File What it demonstrates
quickstart.py Hello-world: add, query, consolidate
simple_chatbot.py Minimal chatbot with MemForge memory
openai_tools.py OpenAI function calling with MemForge tools
claude_tools.py Anthropic tool_use with MemForge tools
langchain_memory.py LangChain memory integration

Run any example with a running MemForge server:

MEMFORGE_URL=http://localhost:3333 MEMFORGE_TOKEN=dev python examples/quickstart.py

Troubleshooting

"relation does not exist" — Schema not applied.
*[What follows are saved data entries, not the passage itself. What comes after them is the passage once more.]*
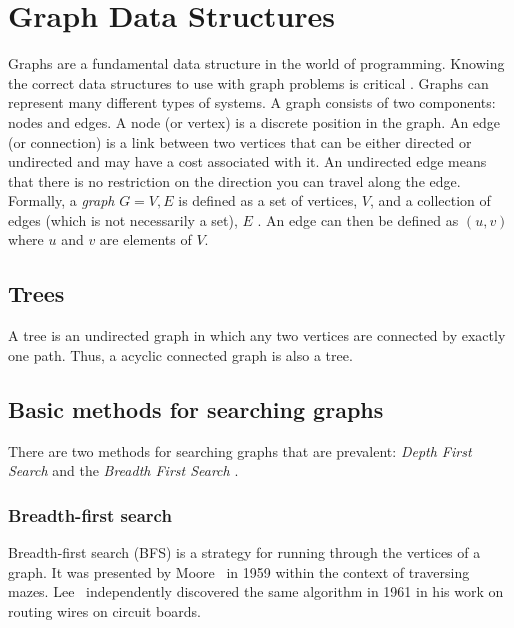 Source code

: \section{Graph Data Structures}


Graphs are a fundamental data structure in the world of programming.
Knowing the correct data structures to use with graph problems is critical \cite{topcoder}.
Graphs can represent many different types of systems.
A graph consists of two components: nodes and edges. 
A node (or vertex) is a discrete position in the graph. 
An edge (or connection) is a link between two vertices that can be either directed or undirected and may have a cost associated with it. 
An undirected edge means that there is no restriction on the direction you can travel along the edge. 
Formally, a \emph{graph} $G = {V, E}$ is defined as a set of vertices, $V$, and a collection of edges (which is not necessarily a set), $E$ \cite{berge1973graphs}.
An edge can then be defined as $(u, v)$ where $u$ and $v$ are elements of $V$.
%

\subsection{Trees}

A tree is an undirected graph in which any two vertices are connected by exactly one path. 
Thus, a acyclic connected graph is also a tree.


\subsection{Basic methods for searching graphs}


There are two methods for searching graphs that are prevalent: \emph{Depth First Search} and the \emph{Breadth First Search} \cite{joyner2010algorithmic}.

\subsubsection{Breadth-first search}

Breadth-first search (BFS) is a strategy for running through the
vertices of a graph. 
It was presented by Moore~\cite{Moore1959} in 1959 within the context of traversing mazes. 
Lee~\cite{Lee1961} independently discovered the same algorithm in 1961 in his work on routing wires on circuit boards.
Run psql "$DATABASE_URL" -f schema/schema.sql

"extension vector does not exist" — Install pgvector: sudo apt install postgresql-16-pgvector or use the Docker setup.

"Semantic search requires an embedding provider" — Set EMBEDDING_PROVIDER=local (no external service needed), openai, or ollama, or use mode=keyword explicitly.

Redis connection errors — MemForge works without Redis. Set REDIS_URL to empty to suppress warnings, or start Redis.

LLM timeout during sleep cycle — Reduce SLEEP_CYCLE_TOKEN_BUDGET or use a faster model via REVISION_LLM_PROVIDER=ollama.